Recorded information ->
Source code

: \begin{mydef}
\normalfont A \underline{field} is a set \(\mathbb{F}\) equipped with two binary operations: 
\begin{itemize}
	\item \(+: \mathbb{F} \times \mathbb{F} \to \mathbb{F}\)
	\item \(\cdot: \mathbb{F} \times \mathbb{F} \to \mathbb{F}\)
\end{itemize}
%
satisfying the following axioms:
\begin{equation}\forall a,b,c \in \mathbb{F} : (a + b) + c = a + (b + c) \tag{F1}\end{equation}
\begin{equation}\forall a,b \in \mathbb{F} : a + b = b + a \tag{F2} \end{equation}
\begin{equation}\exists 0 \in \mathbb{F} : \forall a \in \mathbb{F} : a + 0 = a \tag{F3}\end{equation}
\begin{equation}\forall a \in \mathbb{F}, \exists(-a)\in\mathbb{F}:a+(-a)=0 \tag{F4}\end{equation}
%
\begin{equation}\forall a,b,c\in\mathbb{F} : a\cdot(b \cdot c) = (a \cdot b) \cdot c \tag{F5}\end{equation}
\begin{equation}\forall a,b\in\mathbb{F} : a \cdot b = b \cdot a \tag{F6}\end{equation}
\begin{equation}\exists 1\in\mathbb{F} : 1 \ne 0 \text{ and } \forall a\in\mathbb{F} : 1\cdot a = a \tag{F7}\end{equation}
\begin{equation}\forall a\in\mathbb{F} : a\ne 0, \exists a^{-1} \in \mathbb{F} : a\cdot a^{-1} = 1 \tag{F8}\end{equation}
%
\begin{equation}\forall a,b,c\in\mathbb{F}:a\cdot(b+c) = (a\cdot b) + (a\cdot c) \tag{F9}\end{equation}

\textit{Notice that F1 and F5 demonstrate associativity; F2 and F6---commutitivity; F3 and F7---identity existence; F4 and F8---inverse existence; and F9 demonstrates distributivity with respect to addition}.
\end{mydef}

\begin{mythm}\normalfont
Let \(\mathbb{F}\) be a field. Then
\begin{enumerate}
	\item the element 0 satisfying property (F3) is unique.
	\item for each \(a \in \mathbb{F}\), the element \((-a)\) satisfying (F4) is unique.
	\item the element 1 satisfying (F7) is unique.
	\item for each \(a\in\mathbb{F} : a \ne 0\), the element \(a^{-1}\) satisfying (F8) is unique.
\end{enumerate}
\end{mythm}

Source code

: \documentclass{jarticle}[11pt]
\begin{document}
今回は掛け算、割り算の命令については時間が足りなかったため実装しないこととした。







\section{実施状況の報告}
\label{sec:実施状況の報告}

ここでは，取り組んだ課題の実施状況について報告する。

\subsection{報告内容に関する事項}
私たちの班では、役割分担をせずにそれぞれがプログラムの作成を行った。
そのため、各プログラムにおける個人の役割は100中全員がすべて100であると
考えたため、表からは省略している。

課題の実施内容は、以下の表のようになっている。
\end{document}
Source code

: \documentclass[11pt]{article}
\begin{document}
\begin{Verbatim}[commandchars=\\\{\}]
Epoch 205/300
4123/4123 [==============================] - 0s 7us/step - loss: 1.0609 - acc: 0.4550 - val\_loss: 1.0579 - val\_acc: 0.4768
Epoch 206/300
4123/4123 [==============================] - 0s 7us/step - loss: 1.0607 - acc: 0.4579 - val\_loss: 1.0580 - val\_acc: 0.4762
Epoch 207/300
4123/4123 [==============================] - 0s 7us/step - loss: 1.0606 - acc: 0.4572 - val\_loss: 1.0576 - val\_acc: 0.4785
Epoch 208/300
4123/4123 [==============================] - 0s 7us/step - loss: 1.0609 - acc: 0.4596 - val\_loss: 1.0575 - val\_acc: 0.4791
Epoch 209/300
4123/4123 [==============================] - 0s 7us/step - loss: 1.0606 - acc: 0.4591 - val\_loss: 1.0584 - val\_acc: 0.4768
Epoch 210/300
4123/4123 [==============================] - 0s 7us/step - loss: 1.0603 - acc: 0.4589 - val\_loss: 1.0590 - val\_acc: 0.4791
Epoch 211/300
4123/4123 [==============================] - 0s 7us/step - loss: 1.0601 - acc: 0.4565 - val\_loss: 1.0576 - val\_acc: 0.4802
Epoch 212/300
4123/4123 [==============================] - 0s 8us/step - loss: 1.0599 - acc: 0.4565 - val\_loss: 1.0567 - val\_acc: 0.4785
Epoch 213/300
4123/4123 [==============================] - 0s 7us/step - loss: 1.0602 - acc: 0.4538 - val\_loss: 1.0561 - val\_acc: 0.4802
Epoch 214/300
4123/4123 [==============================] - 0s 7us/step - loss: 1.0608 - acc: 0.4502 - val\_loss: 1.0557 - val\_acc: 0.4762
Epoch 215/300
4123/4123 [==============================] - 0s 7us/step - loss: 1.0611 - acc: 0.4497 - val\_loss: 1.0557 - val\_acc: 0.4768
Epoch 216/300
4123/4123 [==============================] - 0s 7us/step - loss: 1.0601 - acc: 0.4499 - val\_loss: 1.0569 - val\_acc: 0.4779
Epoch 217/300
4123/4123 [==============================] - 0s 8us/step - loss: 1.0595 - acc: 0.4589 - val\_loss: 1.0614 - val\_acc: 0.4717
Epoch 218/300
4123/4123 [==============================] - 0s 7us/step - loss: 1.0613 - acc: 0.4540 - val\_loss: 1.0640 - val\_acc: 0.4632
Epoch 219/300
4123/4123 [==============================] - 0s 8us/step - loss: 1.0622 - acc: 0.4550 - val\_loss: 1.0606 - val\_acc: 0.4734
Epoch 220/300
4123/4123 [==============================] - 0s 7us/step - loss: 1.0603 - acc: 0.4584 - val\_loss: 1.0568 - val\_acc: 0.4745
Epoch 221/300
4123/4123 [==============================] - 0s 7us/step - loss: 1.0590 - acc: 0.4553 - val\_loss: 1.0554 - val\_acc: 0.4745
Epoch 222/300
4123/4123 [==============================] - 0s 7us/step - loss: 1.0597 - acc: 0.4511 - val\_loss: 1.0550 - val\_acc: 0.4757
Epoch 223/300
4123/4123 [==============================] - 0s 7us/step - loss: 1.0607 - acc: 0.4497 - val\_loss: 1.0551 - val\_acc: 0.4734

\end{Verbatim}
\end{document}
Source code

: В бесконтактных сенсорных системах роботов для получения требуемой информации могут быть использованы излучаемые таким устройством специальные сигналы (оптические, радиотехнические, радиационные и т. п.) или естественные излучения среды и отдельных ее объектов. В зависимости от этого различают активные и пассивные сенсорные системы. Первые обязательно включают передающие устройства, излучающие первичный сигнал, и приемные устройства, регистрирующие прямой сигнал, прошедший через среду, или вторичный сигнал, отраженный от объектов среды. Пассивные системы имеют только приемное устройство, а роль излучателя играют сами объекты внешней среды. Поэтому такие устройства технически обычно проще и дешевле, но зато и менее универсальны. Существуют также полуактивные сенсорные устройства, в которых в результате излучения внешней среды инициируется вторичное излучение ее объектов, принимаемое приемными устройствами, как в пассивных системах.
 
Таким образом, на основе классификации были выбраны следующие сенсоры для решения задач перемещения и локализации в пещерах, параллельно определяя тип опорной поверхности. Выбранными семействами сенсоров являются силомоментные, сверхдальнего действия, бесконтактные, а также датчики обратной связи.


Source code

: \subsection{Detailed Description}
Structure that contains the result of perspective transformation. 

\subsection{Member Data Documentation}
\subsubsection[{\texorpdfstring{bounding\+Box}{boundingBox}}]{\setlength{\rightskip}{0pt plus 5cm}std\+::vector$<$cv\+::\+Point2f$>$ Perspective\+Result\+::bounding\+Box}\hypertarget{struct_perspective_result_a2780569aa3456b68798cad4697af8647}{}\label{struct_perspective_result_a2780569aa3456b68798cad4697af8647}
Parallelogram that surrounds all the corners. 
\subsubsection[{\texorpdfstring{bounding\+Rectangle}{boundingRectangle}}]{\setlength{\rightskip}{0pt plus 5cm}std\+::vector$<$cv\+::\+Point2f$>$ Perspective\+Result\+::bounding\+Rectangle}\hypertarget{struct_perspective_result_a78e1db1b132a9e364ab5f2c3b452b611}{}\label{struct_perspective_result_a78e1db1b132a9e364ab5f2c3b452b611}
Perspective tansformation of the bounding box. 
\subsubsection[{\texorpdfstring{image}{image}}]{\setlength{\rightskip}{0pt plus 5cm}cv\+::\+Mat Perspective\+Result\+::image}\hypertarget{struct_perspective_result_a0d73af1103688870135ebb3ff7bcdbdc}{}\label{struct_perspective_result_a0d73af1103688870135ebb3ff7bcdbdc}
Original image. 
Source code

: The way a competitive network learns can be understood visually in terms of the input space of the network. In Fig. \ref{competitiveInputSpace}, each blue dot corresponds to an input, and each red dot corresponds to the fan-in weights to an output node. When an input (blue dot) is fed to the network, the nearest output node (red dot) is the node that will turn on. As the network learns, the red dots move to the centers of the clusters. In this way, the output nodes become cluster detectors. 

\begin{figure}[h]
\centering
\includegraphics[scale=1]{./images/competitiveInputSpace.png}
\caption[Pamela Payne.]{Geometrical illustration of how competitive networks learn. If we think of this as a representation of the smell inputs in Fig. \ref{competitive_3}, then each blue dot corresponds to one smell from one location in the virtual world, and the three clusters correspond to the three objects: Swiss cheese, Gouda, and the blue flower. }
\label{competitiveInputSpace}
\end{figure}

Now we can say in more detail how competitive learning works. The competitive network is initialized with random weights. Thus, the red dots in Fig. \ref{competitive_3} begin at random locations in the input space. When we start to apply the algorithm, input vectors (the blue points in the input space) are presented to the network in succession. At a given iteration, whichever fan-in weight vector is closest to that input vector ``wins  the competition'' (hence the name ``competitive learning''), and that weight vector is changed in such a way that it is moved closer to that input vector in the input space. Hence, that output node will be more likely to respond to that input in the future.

What you will do -> Within the entries, find all lines holding "element" and copy each one.

Answer space ->
	\item the element 0 satisfying property (F3) is unique.
	\item for each \(a \in \mathbb{F}\), the element \((-a)\) satisfying (F4) is unique.
	\item the element 1 satisfying (F7) is unique.
	\item for each \(a\in\mathbb{F} : a \ne 0\), the element \(a^{-1}\) satisfying (F8) is unique.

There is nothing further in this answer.